*** Opening of Data for review ***

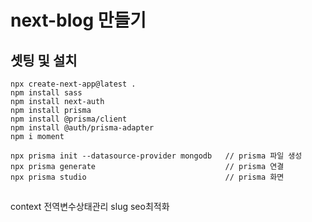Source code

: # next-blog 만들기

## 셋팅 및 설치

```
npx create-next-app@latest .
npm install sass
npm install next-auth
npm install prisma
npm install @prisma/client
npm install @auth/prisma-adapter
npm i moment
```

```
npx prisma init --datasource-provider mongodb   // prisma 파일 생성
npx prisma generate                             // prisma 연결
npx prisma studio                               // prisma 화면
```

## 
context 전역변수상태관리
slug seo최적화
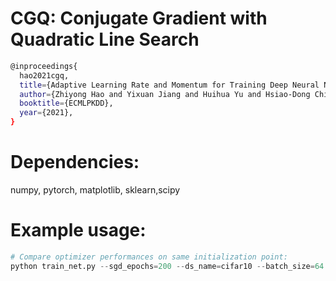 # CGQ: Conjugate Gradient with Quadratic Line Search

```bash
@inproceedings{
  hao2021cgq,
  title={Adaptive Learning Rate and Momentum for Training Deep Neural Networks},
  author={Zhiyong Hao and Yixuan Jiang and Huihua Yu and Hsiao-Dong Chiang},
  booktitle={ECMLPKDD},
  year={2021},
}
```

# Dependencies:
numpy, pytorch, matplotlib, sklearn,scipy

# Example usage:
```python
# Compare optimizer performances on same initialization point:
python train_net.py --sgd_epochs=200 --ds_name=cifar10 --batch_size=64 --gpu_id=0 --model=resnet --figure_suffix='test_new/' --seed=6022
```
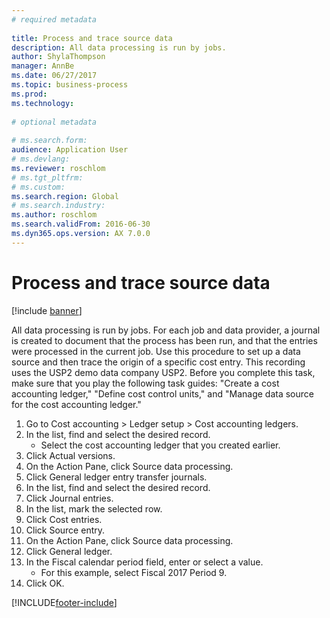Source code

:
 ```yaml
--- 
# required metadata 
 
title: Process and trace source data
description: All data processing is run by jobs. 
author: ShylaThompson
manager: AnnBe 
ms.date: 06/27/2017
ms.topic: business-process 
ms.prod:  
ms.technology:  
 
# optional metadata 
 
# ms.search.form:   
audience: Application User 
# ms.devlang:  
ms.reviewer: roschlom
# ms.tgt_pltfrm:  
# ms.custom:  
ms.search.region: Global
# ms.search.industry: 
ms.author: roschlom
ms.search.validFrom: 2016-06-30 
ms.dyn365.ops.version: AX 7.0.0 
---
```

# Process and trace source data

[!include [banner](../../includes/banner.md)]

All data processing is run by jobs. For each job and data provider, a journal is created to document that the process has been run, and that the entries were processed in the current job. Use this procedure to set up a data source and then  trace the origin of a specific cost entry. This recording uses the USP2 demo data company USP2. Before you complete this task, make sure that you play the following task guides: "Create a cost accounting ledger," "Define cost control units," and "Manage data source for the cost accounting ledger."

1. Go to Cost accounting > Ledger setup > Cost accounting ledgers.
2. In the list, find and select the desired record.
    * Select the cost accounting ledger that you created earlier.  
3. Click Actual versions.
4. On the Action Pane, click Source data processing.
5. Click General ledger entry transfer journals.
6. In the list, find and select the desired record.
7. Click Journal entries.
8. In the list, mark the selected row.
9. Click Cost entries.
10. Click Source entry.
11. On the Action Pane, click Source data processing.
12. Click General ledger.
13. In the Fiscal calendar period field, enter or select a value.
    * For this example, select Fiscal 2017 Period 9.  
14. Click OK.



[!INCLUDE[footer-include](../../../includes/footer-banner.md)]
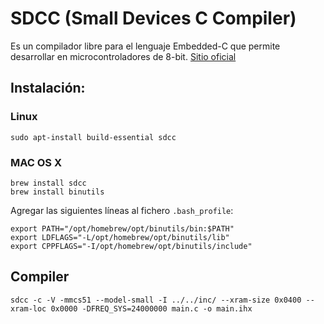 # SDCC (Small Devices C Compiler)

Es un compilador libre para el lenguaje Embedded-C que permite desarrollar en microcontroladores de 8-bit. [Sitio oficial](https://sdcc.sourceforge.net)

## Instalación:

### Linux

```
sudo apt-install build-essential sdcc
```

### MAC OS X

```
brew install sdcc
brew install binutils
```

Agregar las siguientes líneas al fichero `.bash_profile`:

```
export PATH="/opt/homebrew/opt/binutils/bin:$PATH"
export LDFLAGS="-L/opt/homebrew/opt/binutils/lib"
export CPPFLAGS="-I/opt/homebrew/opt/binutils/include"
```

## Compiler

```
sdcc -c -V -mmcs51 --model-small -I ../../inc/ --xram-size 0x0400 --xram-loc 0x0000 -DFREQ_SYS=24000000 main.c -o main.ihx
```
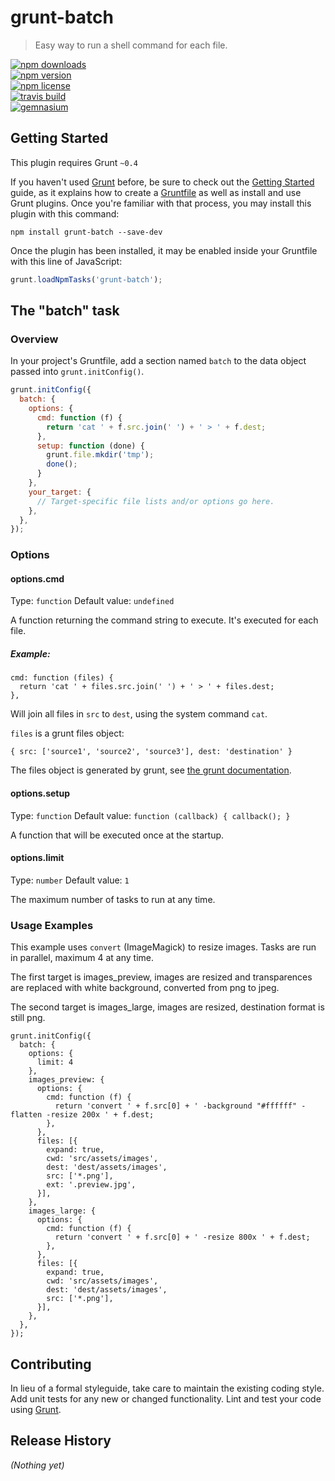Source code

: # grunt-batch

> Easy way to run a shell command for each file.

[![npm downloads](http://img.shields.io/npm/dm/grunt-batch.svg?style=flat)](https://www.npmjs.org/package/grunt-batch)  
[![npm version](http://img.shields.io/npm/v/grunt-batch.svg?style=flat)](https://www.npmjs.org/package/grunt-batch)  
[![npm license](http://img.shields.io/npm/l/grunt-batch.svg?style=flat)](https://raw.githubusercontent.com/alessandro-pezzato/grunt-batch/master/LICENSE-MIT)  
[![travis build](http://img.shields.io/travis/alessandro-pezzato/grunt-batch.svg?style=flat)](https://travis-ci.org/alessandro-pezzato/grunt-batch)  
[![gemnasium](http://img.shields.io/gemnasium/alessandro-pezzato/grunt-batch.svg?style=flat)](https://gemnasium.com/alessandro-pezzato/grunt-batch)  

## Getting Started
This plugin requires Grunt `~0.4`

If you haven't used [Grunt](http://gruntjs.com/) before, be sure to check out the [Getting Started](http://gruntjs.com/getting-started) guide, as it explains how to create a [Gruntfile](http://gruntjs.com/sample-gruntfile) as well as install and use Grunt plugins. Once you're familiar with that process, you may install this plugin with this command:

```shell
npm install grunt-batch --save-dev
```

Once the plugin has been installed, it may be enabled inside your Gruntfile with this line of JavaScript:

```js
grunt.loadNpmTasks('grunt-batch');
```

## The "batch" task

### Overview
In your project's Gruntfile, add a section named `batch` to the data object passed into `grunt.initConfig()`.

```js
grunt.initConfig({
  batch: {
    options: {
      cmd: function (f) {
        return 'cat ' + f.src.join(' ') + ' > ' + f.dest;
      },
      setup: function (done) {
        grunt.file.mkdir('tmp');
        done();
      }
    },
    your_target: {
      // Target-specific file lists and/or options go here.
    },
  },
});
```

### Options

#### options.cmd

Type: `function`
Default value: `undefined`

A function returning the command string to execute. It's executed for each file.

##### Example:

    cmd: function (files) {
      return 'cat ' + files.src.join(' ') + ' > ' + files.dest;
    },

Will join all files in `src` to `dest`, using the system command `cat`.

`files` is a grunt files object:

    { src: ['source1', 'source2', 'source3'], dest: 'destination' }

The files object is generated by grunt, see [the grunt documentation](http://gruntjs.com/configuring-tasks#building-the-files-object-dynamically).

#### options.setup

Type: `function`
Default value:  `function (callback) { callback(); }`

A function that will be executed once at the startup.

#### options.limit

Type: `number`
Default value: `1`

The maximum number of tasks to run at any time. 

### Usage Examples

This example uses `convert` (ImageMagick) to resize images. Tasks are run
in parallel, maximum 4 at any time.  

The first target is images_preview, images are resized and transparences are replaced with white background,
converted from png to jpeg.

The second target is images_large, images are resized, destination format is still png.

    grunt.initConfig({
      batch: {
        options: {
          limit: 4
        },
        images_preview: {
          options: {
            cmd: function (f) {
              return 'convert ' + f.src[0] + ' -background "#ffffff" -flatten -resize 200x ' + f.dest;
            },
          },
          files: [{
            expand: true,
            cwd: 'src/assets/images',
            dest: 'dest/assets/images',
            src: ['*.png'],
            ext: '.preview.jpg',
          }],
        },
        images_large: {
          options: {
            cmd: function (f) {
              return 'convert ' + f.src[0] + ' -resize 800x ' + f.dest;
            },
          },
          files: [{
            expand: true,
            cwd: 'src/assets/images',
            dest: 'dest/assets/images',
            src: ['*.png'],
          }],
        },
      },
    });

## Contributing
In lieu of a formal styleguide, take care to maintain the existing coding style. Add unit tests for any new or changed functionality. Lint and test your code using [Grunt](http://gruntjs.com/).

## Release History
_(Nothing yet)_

*** Close of Data for review ***

Send back every line of the listing exactly. Omit the images.

**Result for this exercise**
Source code

: # next-blog 만들기

## 셋팅 및 설치

```
npx create-next-app@latest .
npm install sass
npm install next-auth
npm install prisma
npm install @prisma/client
npm install @auth/prisma-adapter
npm i moment
```

```
npx prisma init --datasource-provider mongodb   // prisma 파일 생성
npx prisma generate                             // prisma 연결
npx prisma studio                               // prisma 화면
```

## 
context 전역변수상태관리
slug seo최적화
 # CGQ: Conjugate Gradient with Quadratic Line Search

```bash
@inproceedings{
  hao2021cgq,
  title={Adaptive Learning Rate and Momentum for Training Deep Neural Networks},
  author={Zhiyong Hao and Yixuan Jiang and Huihua Yu and Hsiao-Dong Chiang},
  booktitle={ECMLPKDD},
  year={2021},
}
```

# Dependencies:
numpy, pytorch, matplotlib, sklearn,scipy

# Example usage:
```python
# Compare optimizer performances on same initialization point:
python train_net.py --sgd_epochs=200 --ds_name=cifar10 --batch_size=64 --gpu_id=0 --model=resnet --figure_suffix='test_new/' --seed=6022
```
Source code

:
 ```yaml
--- 
# required metadata 
 
title: Process and trace source data
description: All data processing is run by jobs. 
author: ShylaThompson
manager: AnnBe 
ms.date: 06/27/2017
ms.topic: business-process 
ms.prod:  
ms.technology:  
 
# optional metadata 
 
# ms.search.form:   
audience: Application User 
# ms.devlang:  
ms.reviewer: roschlom
# ms.tgt_pltfrm:  
# ms.custom:  
ms.search.region: Global
# ms.search.industry: 
ms.author: roschlom
ms.search.validFrom: 2016-06-30 
ms.dyn365.ops.version: AX 7.0.0 
---
```

# Process and trace source data

[!include [banner](../../includes/banner.md)]

All data processing is run by jobs. For each job and data provider, a journal is created to document that the process has been run, and that the entries were processed in the current job. Use this procedure to set up a data source and then  trace the origin of a specific cost entry. This recording uses the USP2 demo data company USP2. Before you complete this task, make sure that you play the following task guides: "Create a cost accounting ledger," "Define cost control units," and "Manage data source for the cost accounting ledger."

1. Go to Cost accounting > Ledger setup > Cost accounting ledgers.
2. In the list, find and select the desired record.
    * Select the cost accounting ledger that you created earlier.  
3. Click Actual versions.
4. On the Action Pane, click Source data processing.
5. Click General ledger entry transfer journals.
6. In the list, find and select the desired record.
7. Click Journal entries.
8. In the list, mark the selected row.
9. Click Cost entries.
10. Click Source entry.
11. On the Action Pane, click Source data processing.
12. Click General ledger.
13. In the Fiscal calendar period field, enter or select a value.
    * For this example, select Fiscal 2017 Period 9.  
14. Click OK.



[!INCLUDE[footer-include](../../../includes/footer-banner.md)]
 # SDCC (Small Devices C Compiler)

Es un compilador libre para el lenguaje Embedded-C que permite desarrollar en microcontroladores de 8-bit. [Sitio oficial](https://sdcc.sourceforge.net)

## Instalación:

### Linux

```
sudo apt-install build-essential sdcc
```

### MAC OS X

```
brew install sdcc
brew install binutils
```

Agregar las siguientes líneas al fichero `.bash_profile`:

```
export PATH="/opt/homebrew/opt/binutils/bin:$PATH"
export LDFLAGS="-L/opt/homebrew/opt/binutils/lib"
export CPPFLAGS="-I/opt/homebrew/opt/binutils/include"
```

## Compiler

```
sdcc -c -V -mmcs51 --model-small -I ../../inc/ --xram-size 0x0400 --xram-loc 0x0000 -DFREQ_SYS=24000000 main.c -o main.ihx
```
Source code

: # grunt-batch

> Easy way to run a shell command for each file.

[![npm downloads](http://img.shields.io/npm/dm/grunt-batch.svg?style=flat)](https://www.npmjs.org/package/grunt-batch)  
[![npm version](http://img.shields.io/npm/v/grunt-batch.svg?style=flat)](https://www.npmjs.org/package/grunt-batch)  
[![npm license](http://img.shields.io/npm/l/grunt-batch.svg?style=flat)](https://raw.githubusercontent.com/alessandro-pezzato/grunt-batch/master/LICENSE-MIT)  
[![travis build](http://img.shields.io/travis/alessandro-pezzato/grunt-batch.svg?style=flat)](https://travis-ci.org/alessandro-pezzato/grunt-batch)  
[![gemnasium](http://img.shields.io/gemnasium/alessandro-pezzato/grunt-batch.svg?style=flat)](https://gemnasium.com/alessandro-pezzato/grunt-batch)  

## Getting Started
This plugin requires Grunt `~0.4`

If you haven't used [Grunt](http://gruntjs.com/) before, be sure to check out the [Getting Started](http://gruntjs.com/getting-started) guide, as it explains how to create a [Gruntfile](http://gruntjs.com/sample-gruntfile) as well as install and use Grunt plugins. Once you're familiar with that process, you may install this plugin with this command:

```shell
npm install grunt-batch --save-dev
```

Once the plugin has been installed, it may be enabled inside your Gruntfile with this line of JavaScript:

```js
grunt.loadNpmTasks('grunt-batch');
```

## The "batch" task

### Overview
In your project's Gruntfile, add a section named `batch` to the data object passed into `grunt.initConfig()`.

```js
grunt.initConfig({
  batch: {
    options: {
      cmd: function (f) {
        return 'cat ' + f.src.join(' ') + ' > ' + f.dest;
      },
      setup: function (done) {
        grunt.file.mkdir('tmp');
        done();
      }
    },
    your_target: {
      // Target-specific file lists and/or options go here.
    },
  },
});
```

### Options

#### options.cmd

Type: `function`
Default value: `undefined`

A function returning the command string to execute. It's executed for each file.

##### Example:

    cmd: function (files) {
      return 'cat ' + files.src.join(' ') + ' > ' + files.dest;
    },

Will join all files in `src` to `dest`, using the system command `cat`.

`files` is a grunt files object:

    { src: ['source1', 'source2', 'source3'], dest: 'destination' }

The files object is generated by grunt, see [the grunt documentation](http://gruntjs.com/configuring-tasks#building-the-files-object-dynamically).

#### options.setup

Type: `function`
Default value:  `function (callback) { callback(); }`

A function that will be executed once at the startup.

#### options.limit

Type: `number`
Default value: `1`

The maximum number of tasks to run at any time. 

### Usage Examples

This example uses `convert` (ImageMagick) to resize images. Tasks are run
in parallel, maximum 4 at any time.  

The first target is images_preview, images are resized and transparences are replaced with white background,
converted from png to jpeg.

The second target is images_large, images are resized, destination format is still png.

    grunt.initConfig({
      batch: {
        options: {
          limit: 4
        },
        images_preview: {
          options: {
            cmd: function (f) {
              return 'convert ' + f.src[0] + ' -background "#ffffff" -flatten -resize 200x ' + f.dest;
            },
          },
          files: [{
            expand: true,
            cwd: 'src/assets/images',
            dest: 'dest/assets/images',
            src: ['*.png'],
            ext: '.preview.jpg',
          }],
        },
        images_large: {
          options: {
            cmd: function (f) {
              return 'convert ' + f.src[0] + ' -resize 800x ' + f.dest;
            },
          },
          files: [{
            expand: true,
            cwd: 'src/assets/images',
            dest: 'dest/assets/images',
            src: ['*.png'],
          }],
        },
      },
    });

## Contributing
In lieu of a formal styleguide, take care to maintain the existing coding style. Add unit tests for any new or changed functionality. Lint and test your code using [Grunt](http://gruntjs.com/).

## Release History
_(Nothing yet)_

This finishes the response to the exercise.